▶ _Work item_
In the records below, find the line with "2. Run app's" and the line with "3. Start dev"; return exactly those lines and every line between them.

▶ _Task inputs_
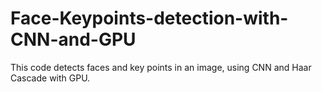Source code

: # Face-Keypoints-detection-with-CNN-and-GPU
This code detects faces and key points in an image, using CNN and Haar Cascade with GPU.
...
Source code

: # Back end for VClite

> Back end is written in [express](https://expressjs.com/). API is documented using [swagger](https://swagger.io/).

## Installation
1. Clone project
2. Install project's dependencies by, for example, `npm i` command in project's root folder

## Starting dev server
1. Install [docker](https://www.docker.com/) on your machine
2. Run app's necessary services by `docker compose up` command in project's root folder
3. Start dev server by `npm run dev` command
--
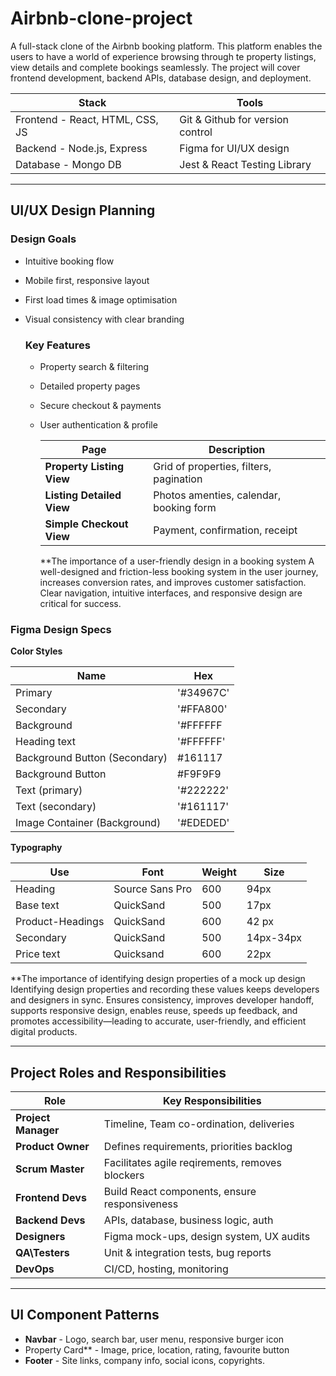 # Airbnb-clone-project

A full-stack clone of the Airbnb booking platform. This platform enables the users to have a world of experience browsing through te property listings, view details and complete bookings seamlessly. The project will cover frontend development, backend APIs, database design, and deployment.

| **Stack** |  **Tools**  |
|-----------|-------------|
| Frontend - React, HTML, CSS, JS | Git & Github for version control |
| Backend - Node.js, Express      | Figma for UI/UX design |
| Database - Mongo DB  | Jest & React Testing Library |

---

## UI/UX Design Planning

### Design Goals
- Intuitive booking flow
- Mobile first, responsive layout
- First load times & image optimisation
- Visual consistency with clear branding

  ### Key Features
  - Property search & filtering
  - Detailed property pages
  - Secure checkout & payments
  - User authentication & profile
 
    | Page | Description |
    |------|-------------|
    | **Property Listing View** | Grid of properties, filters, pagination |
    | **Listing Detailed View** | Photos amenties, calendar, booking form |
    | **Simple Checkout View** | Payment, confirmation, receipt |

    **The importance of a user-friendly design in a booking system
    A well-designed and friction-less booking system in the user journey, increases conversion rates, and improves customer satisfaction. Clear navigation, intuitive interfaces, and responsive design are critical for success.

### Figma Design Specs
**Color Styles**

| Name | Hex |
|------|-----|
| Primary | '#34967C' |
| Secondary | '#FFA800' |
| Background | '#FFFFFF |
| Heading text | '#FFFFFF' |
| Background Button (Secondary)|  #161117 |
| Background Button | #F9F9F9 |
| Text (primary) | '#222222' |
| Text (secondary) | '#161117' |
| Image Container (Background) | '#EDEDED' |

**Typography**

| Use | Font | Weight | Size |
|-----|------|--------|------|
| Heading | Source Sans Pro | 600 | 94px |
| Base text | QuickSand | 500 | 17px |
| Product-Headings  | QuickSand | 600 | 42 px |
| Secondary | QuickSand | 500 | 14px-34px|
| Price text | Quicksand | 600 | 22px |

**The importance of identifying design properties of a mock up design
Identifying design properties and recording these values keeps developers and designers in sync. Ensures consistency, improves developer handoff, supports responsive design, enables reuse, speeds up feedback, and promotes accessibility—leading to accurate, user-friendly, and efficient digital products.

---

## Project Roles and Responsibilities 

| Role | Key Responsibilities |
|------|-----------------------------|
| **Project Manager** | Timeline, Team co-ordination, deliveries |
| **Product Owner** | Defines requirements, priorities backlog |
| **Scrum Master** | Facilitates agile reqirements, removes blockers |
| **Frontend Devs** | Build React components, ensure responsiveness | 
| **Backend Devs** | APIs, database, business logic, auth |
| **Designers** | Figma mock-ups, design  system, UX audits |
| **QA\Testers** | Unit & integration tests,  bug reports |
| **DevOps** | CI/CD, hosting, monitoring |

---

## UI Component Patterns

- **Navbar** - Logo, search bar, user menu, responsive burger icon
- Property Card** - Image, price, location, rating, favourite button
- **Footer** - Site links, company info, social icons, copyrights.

▶ _Answer section_
2. Run app's necessary services by `docker compose up` command in project's root folder
3. Start dev server by `npm run dev` command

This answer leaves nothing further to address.